READ_COMMITTED consumers still see the earlier ABORT in the
transaction index and skip the aborted data. The visible outcome for
consumers is correct. However, __transaction_state on the original
source cluster now records the transaction as COMMITTED while the
partition log has it as aborted, creating a silent inconsistency that
tools querying transaction state will not detect. The window for this
race is bounded by transaction.max.timeout.ms (default 15 minutes),
but becomes unbounded with KIP-939 because it allows prepared
transactions to sit indefinitely.

We could move the coordinator state to “complete abort” at the cost of
an RPC. This would prevent any retry, but that would break the 2PC
contract (Kafka must hold the prepared state until the external
coordinator decides). Also, before stop there would be a number of
retries constantly going on. We definitely need a better solution.
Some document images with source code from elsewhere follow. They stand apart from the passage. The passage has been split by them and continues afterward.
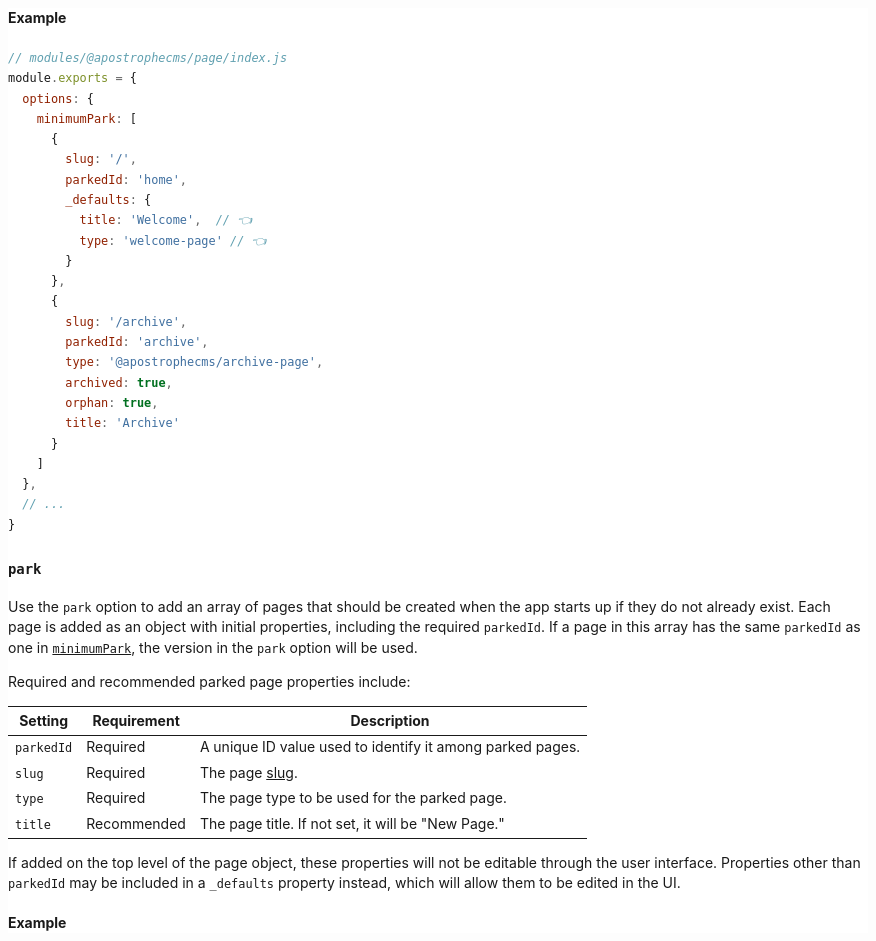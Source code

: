 #### Example

```javascript
// modules/@apostrophecms/page/index.js
module.exports = {
  options: {
    minimumPark: [
      {
        slug: '/',
        parkedId: 'home',
        _defaults: {
          title: 'Welcome',  // 👈
          type: 'welcome-page' // 👈
        }
      },
      {
        slug: '/archive',
        parkedId: 'archive',
        type: '@apostrophecms/archive-page',
        archived: true,
        orphan: true,
        title: 'Archive'
      }
    ]
  },
  // ...
}
```

### `park`

Use the `park` option to add an array of pages that should be created when the app starts up if they do not already exist. Each page is added as an object with initial properties, including the required `parkedId`. If a page in this array has the same `parkedId` as one in [`minimumPark`](#minimumpark), the version in the `park` option will be used.

Required and recommended parked page properties include:

| Setting | Requirement | Description |
|---------|-------------|-------------|
| `parkedId` | Required | A unique ID value used to identify it among parked pages. |
| `slug` | Required | The page [slug](/reference/glossary.md#slug). |
| `type` | Required | The page type to be used for the parked page. |
| `title` | Recommended | The page title. If not set, it will be "New Page." |

If added on the top level of the page object, these properties will not be editable through the user interface. Properties other than `parkedId` may be included in a `_defaults` property instead, which will allow them to be edited in the UI.

#### Example
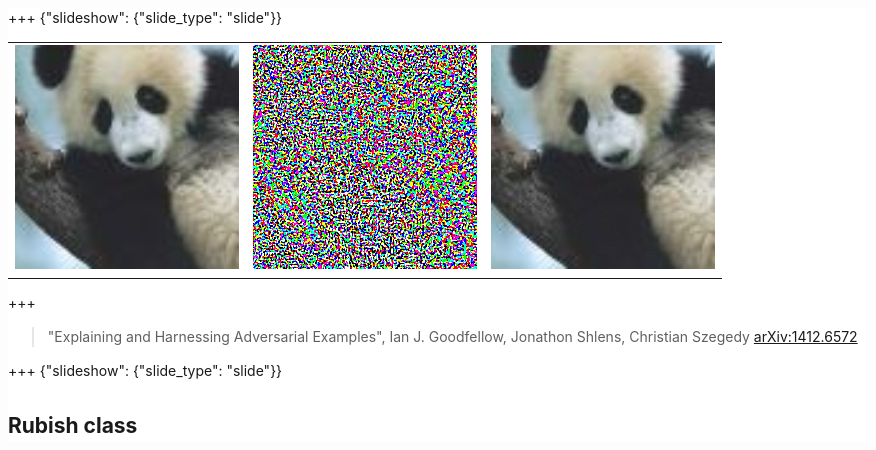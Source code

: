+++ {"slideshow": {"slide_type": "slide"}}

<table>
<tr>
    <td><img src="img/panda_577.png"/></td>
    <td><img src="img/nematode_082.png"/></td>
    <td><img src="img/gibbon_993.png"/></td>
    </tr>
</table>

+++

> "Explaining and Harnessing Adversarial Examples", Ian J. Goodfellow, Jonathon Shlens, Christian Szegedy [arXiv:1412.6572](https://arxiv.org/abs/1412.6572)

+++ {"slideshow": {"slide_type": "slide"}}

## Rubish class
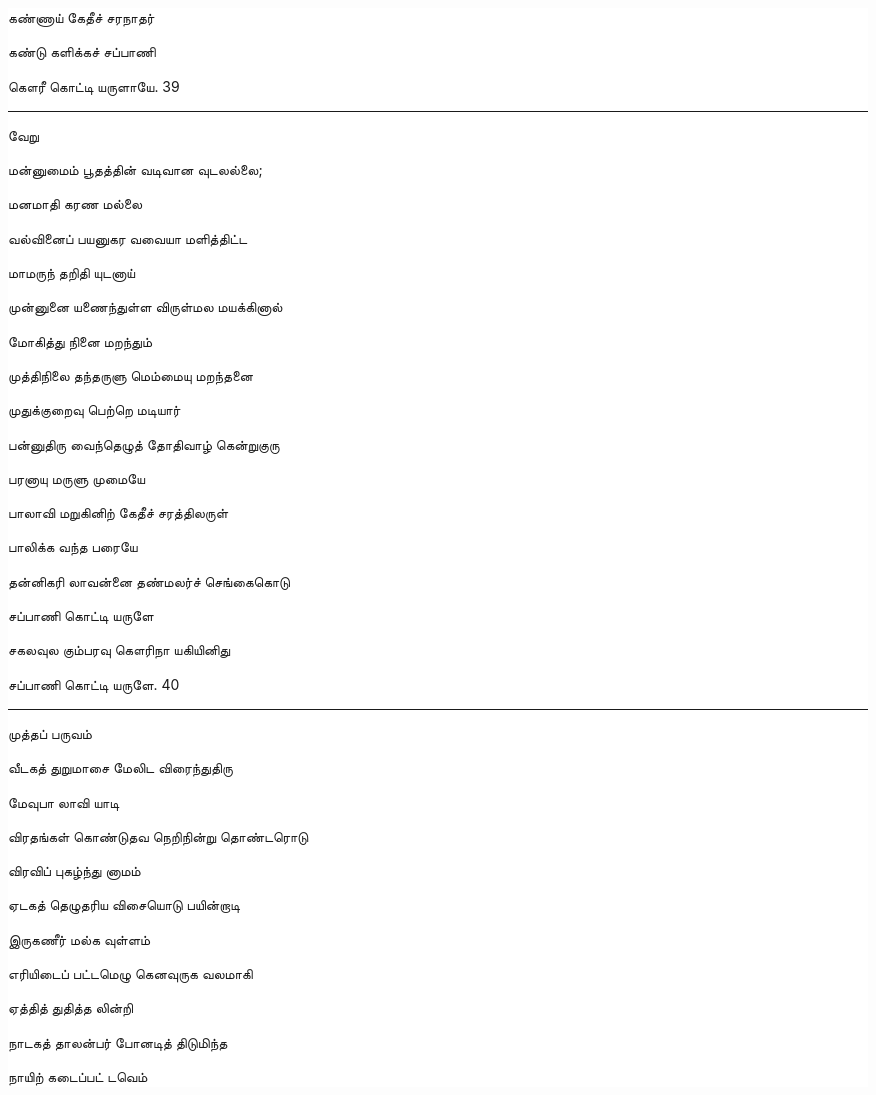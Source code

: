 கண்ணாய் கேதீச் சரநாதர்  

கண்டு களிக்கச் சப்பாணி  

கௌரீ கொட்டி யருளாயே. 39  

-----------------------------------  

வேறு  

மன்னுமைம் பூதத்தின் வடிவான வுடலல்லை;  

மனமாதி கரண மல்லை  

வல்வினைப் பயனுகர வவையா மளித்திட்ட  

மாமருந் தறிதி யுடனாய்  

முன்னுனை யணைந்துள்ள விருள்மல மயக்கினால்  

மோகித்து நினை மறந்தும்  

முத்திநிலை தந்தருளு மெம்மையு மறந்தனை  

முதுக்குறைவு பெற்றெ மடியார்  

பன்னுதிரு வைந்தெழுத் தோதிவாழ் கென்றுகுரு  

பரனாயு மருளு முமையே  

பாலாவி மறுகினிற் கேதீச் சரத்திலருள்  

பாலிக்க வந்த பரையே  

தன்னிகரி லாவன்னை தண்மலர்ச் செங்கைகொடு  

சப்பாணி கொட்டி யருளே  

சகலவுல கும்பரவு கௌரிநா யகியினிது  

சப்பாணி கொட்டி யருளே. 40  

------------------------------------  

முத்தப் பருவம்  

வீடகத் துறுமாசை மேலிட விரைந்துதிரு  

மேவுபா லாவி யாடி  

விரதங்கள் கொண்டுதவ நெறிநின்று தொண்டரொடு  

விரவிப் புகழ்ந்து னாமம்  

ஏடகத் தெழுதரிய விசையொடு பயின்றாடி  

இருகணீர் மல்க வுள்ளம்  

எரியிடைப் பட்டமெழு கெனவுருக வலமாகி  

ஏத்தித் துதித்த லின்றி  

நாடகத் தாலன்பர் போனடித் திடுமிந்த  

நாயிற் கடைப்பட் டவெம்  
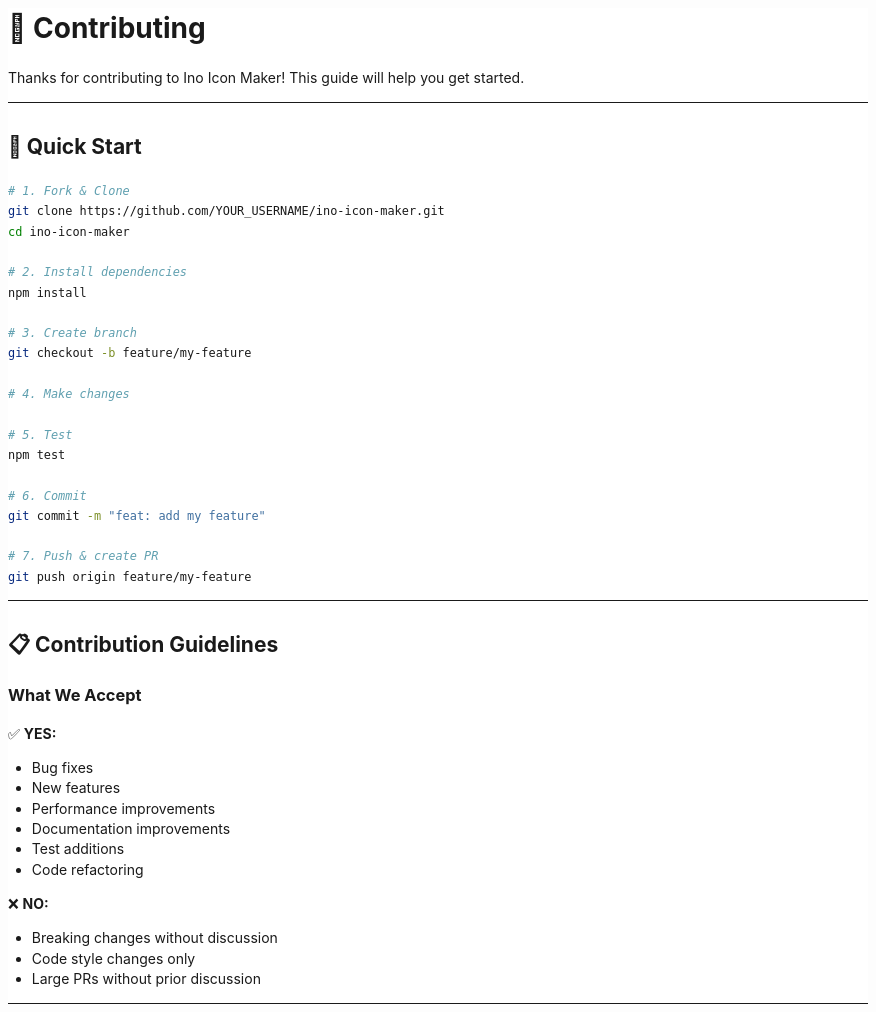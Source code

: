 # 🤝 Contributing

Thanks for contributing to Ino Icon Maker! This guide will help you get started.

---

## 🚀 Quick Start

```bash
# 1. Fork & Clone
git clone https://github.com/YOUR_USERNAME/ino-icon-maker.git
cd ino-icon-maker

# 2. Install dependencies
npm install

# 3. Create branch
git checkout -b feature/my-feature

# 4. Make changes

# 5. Test
npm test

# 6. Commit
git commit -m "feat: add my feature"

# 7. Push & create PR
git push origin feature/my-feature
```

---

## 📋 Contribution Guidelines

### What We Accept

✅ **YES:**
- Bug fixes
- New features
- Performance improvements
- Documentation improvements
- Test additions
- Code refactoring

❌ **NO:**
- Breaking changes without discussion
- Code style changes only
- Large PRs without prior discussion

---
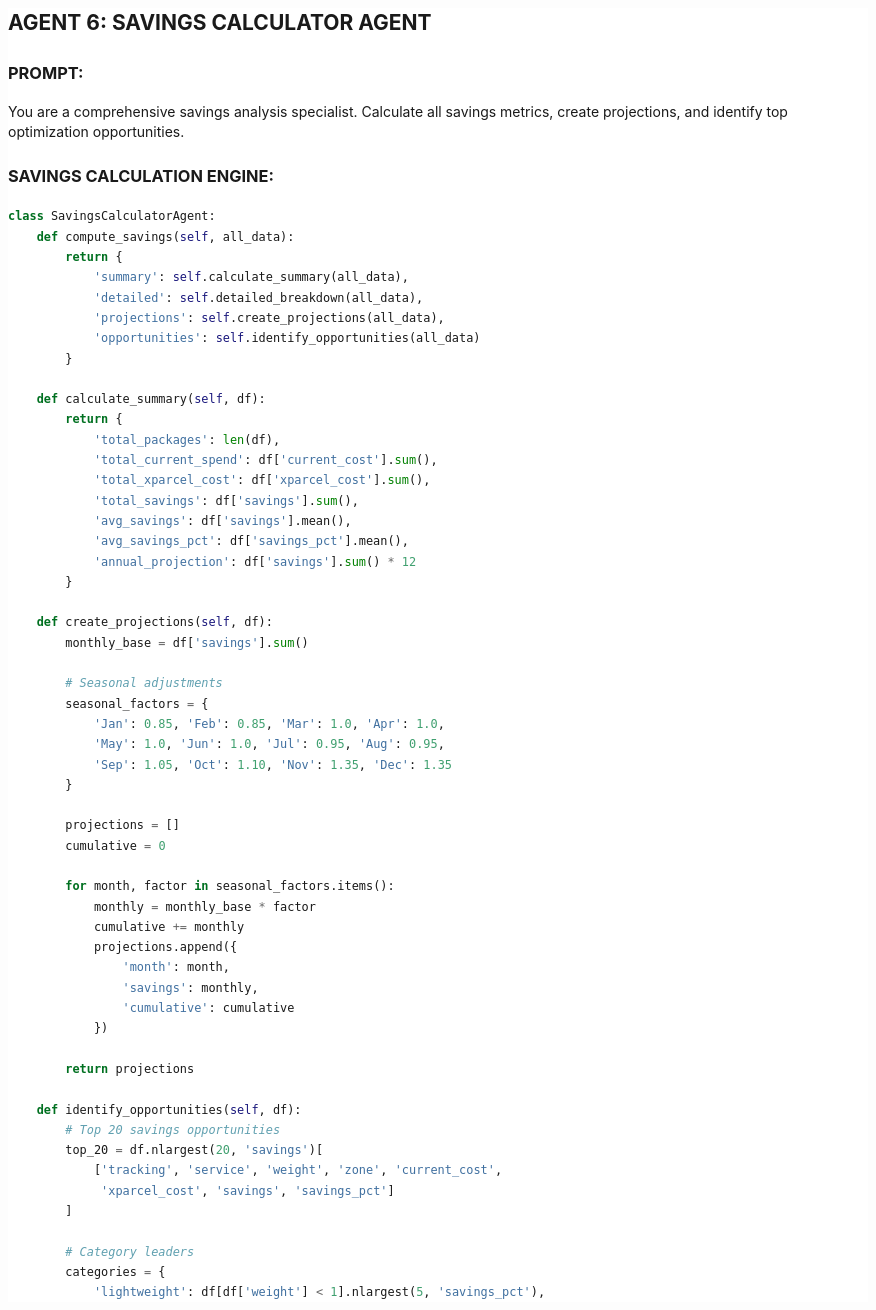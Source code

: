 
## AGENT 6: SAVINGS CALCULATOR AGENT

### PROMPT:
You are a comprehensive savings analysis specialist. Calculate all savings metrics, create projections, and identify top optimization opportunities.

### SAVINGS CALCULATION ENGINE:
```python
class SavingsCalculatorAgent:
    def compute_savings(self, all_data):
        return {
            'summary': self.calculate_summary(all_data),
            'detailed': self.detailed_breakdown(all_data),
            'projections': self.create_projections(all_data),
            'opportunities': self.identify_opportunities(all_data)
        }

    def calculate_summary(self, df):
        return {
            'total_packages': len(df),
            'total_current_spend': df['current_cost'].sum(),
            'total_xparcel_cost': df['xparcel_cost'].sum(),
            'total_savings': df['savings'].sum(),
            'avg_savings': df['savings'].mean(),
            'avg_savings_pct': df['savings_pct'].mean(),
            'annual_projection': df['savings'].sum() * 12
        }

    def create_projections(self, df):
        monthly_base = df['savings'].sum()

        # Seasonal adjustments
        seasonal_factors = {
            'Jan': 0.85, 'Feb': 0.85, 'Mar': 1.0, 'Apr': 1.0,
            'May': 1.0, 'Jun': 1.0, 'Jul': 0.95, 'Aug': 0.95,
            'Sep': 1.05, 'Oct': 1.10, 'Nov': 1.35, 'Dec': 1.35
        }

        projections = []
        cumulative = 0

        for month, factor in seasonal_factors.items():
            monthly = monthly_base * factor
            cumulative += monthly
            projections.append({
                'month': month,
                'savings': monthly,
                'cumulative': cumulative
            })

        return projections

    def identify_opportunities(self, df):
        # Top 20 savings opportunities
        top_20 = df.nlargest(20, 'savings')[
            ['tracking', 'service', 'weight', 'zone', 'current_cost',
             'xparcel_cost', 'savings', 'savings_pct']
        ]

        # Category leaders
        categories = {
            'lightweight': df[df['weight'] < 1].nlargest(5, 'savings_pct'),
```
On Thu, Jun 18, 2026 at 11:36 AM Federico Valeri <[email protected]> wrote:
>
> Hi Andrew, thanks for your careful review.
>
> AS28: We reworked that section and added some diagrams to illustrate
> problem and solutions. Let us know if it is better.
>
> AS30: We updated that table, but we are not sure about the problem you
> mention. Can you clarify and send us the sequence of actions that
> would lead to that problem?
>
> AS32: You are right. Replaced StartMirrorTopicsRequestData.TopicData
> with a Controller.MirrorTopicMetadata record. Also renamed TopicData
> to TopicMetadata in all schemas.
>
> AS33: Good idea. Added per-topic error messages in the RPC responses
> you mentioned.
>
> AS29, AS31, AS34 (both of them), AS35, AS36: These small issues are
> all fixed now.
>
>
>
>
> On Tue, Jun 9, 2026 at 9:58 PM Andrew Schofield <[email protected]> wrote:
> >
> > Hi Fede and friends,
> > This KIP is shaping up nicely. The change to the way that state management 
> > for the mirrors is done is much more elegant. The removal of the PID 
> > mapping is also a nice improvement.
> >
> > Inevitably, I have some more comments.
> >
> > AS28: I understand KAFKA-18723 and how leader epochs work in that case, but 
> > the enhancements that you made to the Fetch RPC and how they work escapes 
> > me. Please could we have some diagrams to illustrate the various epochs?
> >
> > AS29: I like the addition of share group offset syncing. You need 
> > AlterShareGroupOffsets and DescribeShareGroupOffsets in the tables of RPCs 
> > and permissions.
> >
> > AS30: It is certainly true that EOS is not supported. Using cluster 
> > mirroring on transactional data does risk breaking transactional atomicity 
> > for transactions in flight at the time that mirroring was stopped. That's a 
> > known limitation, and it's an effect of per-topic async replication. 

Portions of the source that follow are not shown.